*** INFORMATION GIVEN
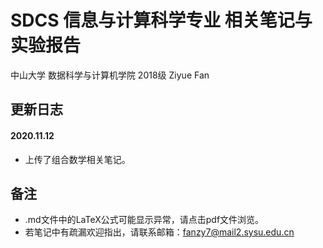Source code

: # SDCS 信息与计算科学专业 相关笔记与实验报告
中山大学 数据科学与计算机学院 2018级 Ziyue Fan

## 更新日志
#### 2020.11.12
- 上传了组合数学相关笔记。

## 备注
- .md文件中的LaTeX公式可能显示异常，请点击pdf文件浏览。
- 若笔记中有疏漏欢迎指出，请联系邮箱：fanzy7@mail2.sysu.edu.cn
******
*PROMPT*
Would you retype the lines of the data above, from the one holding "- .md文件中的LaTeX公式可能显示异常，请点击pdf文件浏览。" through its final line, exactly and without adding any other line?

*ANSWER BOX*
- .md文件中的LaTeX公式可能显示异常，请点击pdf文件浏览。
- 若笔记中有疏漏欢迎指出，请联系邮箱：fanzy7@mail2.sysu.edu.cn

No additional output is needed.